Tuesday, 3 March 2009, Puyuhuapi, Carretera Austral, Chile
Tomorrow will mark the 3rd anniversary of the beginning of this epic journey. We are both feeling very much as if we are progressing quickly toward its conclusion. At the moment we are driving north on the Carretera Austral in the very south of Chile - a dreadful road in places, but breathtaking scenery. But all that will be told in our next update. This one is for describing the time spent in southern Patagonia, where we crossed from Argentina to Chile to Argentina and finally to Chile again. Confused? Sometimes we start talking about a place we have been in Chile, and then suddenly realise it was actually in Argentina. So, to keep at least a small semblance of order, I will attempt some sort of chronological order in this report.

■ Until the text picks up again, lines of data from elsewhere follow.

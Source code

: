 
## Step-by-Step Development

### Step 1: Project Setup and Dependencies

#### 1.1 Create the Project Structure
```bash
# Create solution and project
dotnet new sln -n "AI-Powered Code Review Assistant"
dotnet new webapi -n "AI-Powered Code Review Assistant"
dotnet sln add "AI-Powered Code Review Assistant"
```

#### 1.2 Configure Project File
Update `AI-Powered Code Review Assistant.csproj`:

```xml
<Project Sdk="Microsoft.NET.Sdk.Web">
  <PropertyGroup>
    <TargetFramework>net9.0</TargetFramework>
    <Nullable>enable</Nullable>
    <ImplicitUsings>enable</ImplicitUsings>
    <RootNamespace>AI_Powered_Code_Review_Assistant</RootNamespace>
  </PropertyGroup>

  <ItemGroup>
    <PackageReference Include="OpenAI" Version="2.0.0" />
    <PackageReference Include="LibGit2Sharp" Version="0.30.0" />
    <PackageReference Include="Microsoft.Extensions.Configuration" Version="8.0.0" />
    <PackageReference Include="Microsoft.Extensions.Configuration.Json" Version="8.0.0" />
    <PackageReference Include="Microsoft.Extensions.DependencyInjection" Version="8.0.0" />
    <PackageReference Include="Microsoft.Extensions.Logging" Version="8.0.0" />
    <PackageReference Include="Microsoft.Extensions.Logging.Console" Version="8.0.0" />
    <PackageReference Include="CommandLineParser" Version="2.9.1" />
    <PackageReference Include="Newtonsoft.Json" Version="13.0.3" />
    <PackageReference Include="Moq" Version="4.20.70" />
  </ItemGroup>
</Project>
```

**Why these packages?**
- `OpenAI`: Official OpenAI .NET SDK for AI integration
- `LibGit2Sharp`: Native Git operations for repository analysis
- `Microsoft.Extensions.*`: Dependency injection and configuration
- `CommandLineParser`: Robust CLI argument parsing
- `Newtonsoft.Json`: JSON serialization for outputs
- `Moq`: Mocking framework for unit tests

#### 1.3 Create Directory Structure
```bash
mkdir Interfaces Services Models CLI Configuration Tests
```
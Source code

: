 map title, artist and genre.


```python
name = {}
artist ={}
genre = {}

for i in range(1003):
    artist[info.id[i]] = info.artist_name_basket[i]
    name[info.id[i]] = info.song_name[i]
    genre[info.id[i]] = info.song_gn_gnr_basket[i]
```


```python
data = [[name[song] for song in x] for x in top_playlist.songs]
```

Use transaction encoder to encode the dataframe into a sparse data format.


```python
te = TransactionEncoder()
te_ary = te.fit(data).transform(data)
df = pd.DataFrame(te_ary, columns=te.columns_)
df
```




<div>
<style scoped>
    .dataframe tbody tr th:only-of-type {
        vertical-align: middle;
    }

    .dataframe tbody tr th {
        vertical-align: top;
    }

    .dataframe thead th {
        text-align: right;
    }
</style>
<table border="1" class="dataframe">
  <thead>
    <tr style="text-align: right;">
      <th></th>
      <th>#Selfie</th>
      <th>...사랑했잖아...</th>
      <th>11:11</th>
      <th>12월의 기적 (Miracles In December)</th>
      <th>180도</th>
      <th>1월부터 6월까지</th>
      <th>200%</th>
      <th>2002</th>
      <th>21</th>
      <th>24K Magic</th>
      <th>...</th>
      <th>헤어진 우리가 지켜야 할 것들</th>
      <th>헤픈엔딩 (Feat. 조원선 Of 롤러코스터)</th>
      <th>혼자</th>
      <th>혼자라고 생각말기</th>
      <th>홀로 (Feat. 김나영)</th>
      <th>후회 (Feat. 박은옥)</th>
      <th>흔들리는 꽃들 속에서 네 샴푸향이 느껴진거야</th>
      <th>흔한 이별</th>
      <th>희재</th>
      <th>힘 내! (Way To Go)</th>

At the end of our last report we had just arrived in Ushuaia. The town itself is singularly uninspiring, filled as it is with junky souvenir shops and upmarket boutiques aimed at the cruise ship market. The houses are quite remarkable, with the same utilitarian appearance as in the rest of Patagonia, and painted in a wide variety of colours. As I mentioned, the day we drove in was beautiful and totally enhanced our enjoyment of the scenery, which was already impressive after almost 3 weeks of vast, treeless plains with seemingly never-ending straight roads. From that point the weather situation was all downhill. Although there was sometimes - 'rarely' is probably the word Juergen would use - bursts of sunshine, for the majority of our time in and around Argentina's most southerly city it was cold, with vicious winds straight from Antarctica, and very often accompanying rain. Not pleasant, nor inspiring to get out and experience the great outdoors!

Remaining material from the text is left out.